Here is an updated list of bird counts conducted in our area and other related activities. You can participate as a citizen scientist by reporting what you see on the lake, at your feeder, or during one of the other organized bird counts each year. This is a simple yet wonderful way to enjoy the variety of birds that pass our way and help to determine numbers and species in our local environment that SOS is working hard to preserve.

The Christmas Bird Count: Organized by the Audubon Society, this count takes place in specifically designated areas. Audubon's 119th Christmas Bird Count will be conducted this coming season, with designated areas for the count. The closest are Wilson - Lake Plains Christmas Bird Count, to be held Saturday, December 15, and the Oak Orchard Swamp Christmas Bird Count on Thursday, December 27. There is also a Rochester Bird Count on Sunday, December 16. You can participate in as many counts as you like or choose the one that works best for you. See the map on their website to find the contact information for the Compilers. They should be contacted in advance of the count day.

The Great Backyard Bird Count is a popular event where people collect information on bird populations all over the world. It’s free and easy to participate. The 22st GBBC will be held Friday, February 15, through Monday, February 18, 2019. In addition to the count there is a photo contest with many of the pictures sent in displayed on their website. The eBird mobile app is available and allows you to enter eBird observations from anywhere in the world. You can upload both photos and sound recordings. Sightings of owls, eagles, other rarities can be added to e-Bird at any time. This link shows data compiled from the 2018 count. Using the Explore tab on the eBird website, you can see counts from specific areas. For example, Golden Hill State Park is considered a Hotspot for birds with hundreds of different species sighted.

The Cornell Lab of Ornithology and the National Audubon Society started the Great Backyard Bird Count in 1998. Back then, most of the counts were done in the United States and Canada. In 2013, the event went global and many counts were done in countries such as India, Europe, Mexico, and Australia. The 2018 Great Backyard Bird Count set two new records, for Species: 6,310 (2017 species total: 5,940) and Complete Checklists: 176,905 (2017 checklists: 173,826). Birding classes are available at different levels, see the Cornell Bird Academy course list. The course on using eBird is offered free of charge.

Project FeederWatch sponsored by the Cornell Lab, is a winter-long survey of birds that visit feeders in backyards, nature centers, community areas, and other locales in North America. FeederWatchers periodically count the birds they see at their feeders from November through early April and send their counts to Project FeederWatch. If you are a beginner, they provide a list of common birds to get you started and an interactive page about birds, what they like to eat and where they like to eat it at.
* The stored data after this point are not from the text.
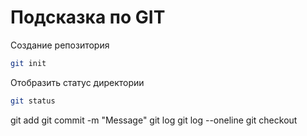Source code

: # Подсказка по GIT

Создание репозитория
```sh
git init
```

Отобразить статус директории
```sh
git status
```
git add
git commit -m "Message"
git log
git log --oneline
git checkout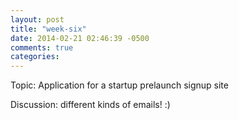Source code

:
 ```yaml
---
layout: post
title: "week-six"
date: 2014-02-21 02:46:39 -0500
comments: true
categories: 
---
```


Topic: Application for a startup prelaunch signup site

Discussion: different kinds of emails! :) 

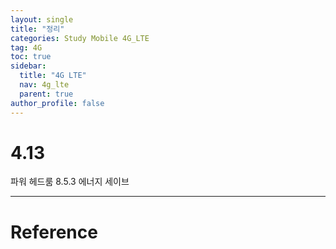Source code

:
 ```yaml
---
layout: single
title: "정리"
categories: Study Mobile 4G_LTE
tag: 4G
toc: true
sidebar:
  title: "4G LTE"
  nav: 4g_lte
  parent: true
author_profile: false
---
```


# 4.13
파워 헤드룸 8.5.3
에너지 세이브


---
# Reference

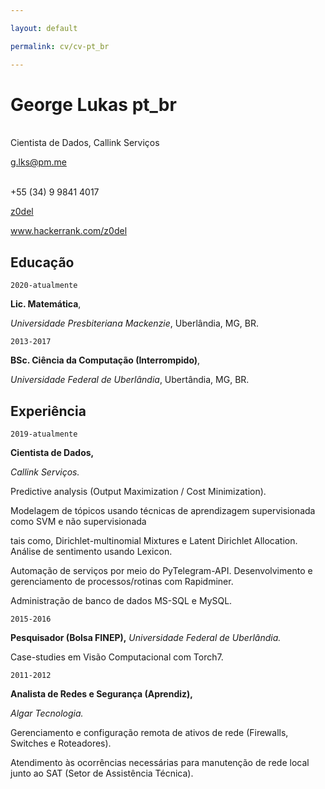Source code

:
 ```yaml
---

layout: default

permalink: cv/cv-pt_br

---
```




# George Lukas pt_br

<br/>Cientista de Dados, Callink Serviços <br/>

<a href="g.lks@pm.me">g.lks@pm.me</a> 

<br/>+55 (34) 9 9841 4017



<div id="webaddress">

  <a href="https://github.com/z0del"><i class="fab fa-github"></i> z0del</a> <br/>

  <a href="https://www.hackerrank.com/z0del"><i class="fas fa-users"></i> www.hackerrank.com/z0del</a>

</div>



## Educação



`2020-atualmente`

**Lic. Matemática**, 

*Universidade Presbiteriana Mackenzie*, Uberlândia, MG, BR.<br/>



`2013-2017`

**BSc. Ciência da Computação (Interrompido)**,

*Universidade Federal de Uberlândia*, Ubertândia, MG, BR.



## Experiência



`2019-atualmente`

**Cientista de Dados,**

*Callink Serviços.*<br/>

Predictive analysis (Output Maximization / Cost Minimization).

Modelagem de tópicos usando técnicas de aprendizagem supervisionada como SVM e não supervisionada 

tais como, Dirichlet-multinomial Mixtures e Latent Dirichlet Allocation. Análise de sentimento usando Lexicon. 

Automação de serviços por meio do PyTelegram-API. Desenvolvimento e gerenciamento de processos/rotinas com Rapidminer.

Administração de banco de dados MS-SQL e MySQL. 



`2015-2016`

**Pesquisador (Bolsa FINEP),** *Universidade Federal de Uberlândia.*<br/>

Case-studies em Visão Computacional com Torch7.



`2011-2012`

**Analista de Redes e Segurança (Aprendiz),**

*Algar Tecnologia.*<br/>

Gerenciamento e configuração remota de ativos de rede (Firewalls, Switches e Roteadores).

Atendimento às ocorrências necessárias para manutenção de rede local junto ao SAT (Setor de Assistência Técnica).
FeederWatch data helps scientists track broad scale movements of winter bird populations and long-term trends in bird distribution and abundance. FeederWatch is conducted by people of all skill levels and backgrounds, including children, families, individuals, classrooms, retired persons, youth groups, nature centers, and bird clubs. Participants watch their feeders as much or as little as they want over two consecutive days as often as every week (less often is fine). They count birds that appear in their count site because of something that they provided (plantings, food, or water). The project always starts on the second Saturday of November and runs for 21 weeks. The 2018–2019 FeederWatch season runs from Saturday, November 10 to Friday, April 5. New participants will be able to log into online data entry and set up their count site on November 1. The last day to start a two-day count is Thursday, April 4. New participants are sent a Research Kit with complete instructions for participating, as well as a bird identification poster and more. There is a downloadable research guide as well. The annual participation fee is $18 for U.S. residents ($15 for Cornell Lab members). You provide the feeder(s) and seed
NYSOA Lakeshore Waterfowl count: Each January, members visit lakes, rivers and shorelines to count waterfowl (ducks, geese, swans, loons, grebes, etc.).  New York State Ornithological Association has conducted this survey annually since 1955. In most years, more than a quarter of a million birds are tallied.  In addition to being an enjoyable outing, DEC has acknowledged this to be a useful survey for long-term monitoring of waterfowl populations wintering in New York.  The count will always begin the Saturday just before Martin Luther King Day, which is the third week in January. For 2019, it is January 19-27 (target date - Sunday, January 20).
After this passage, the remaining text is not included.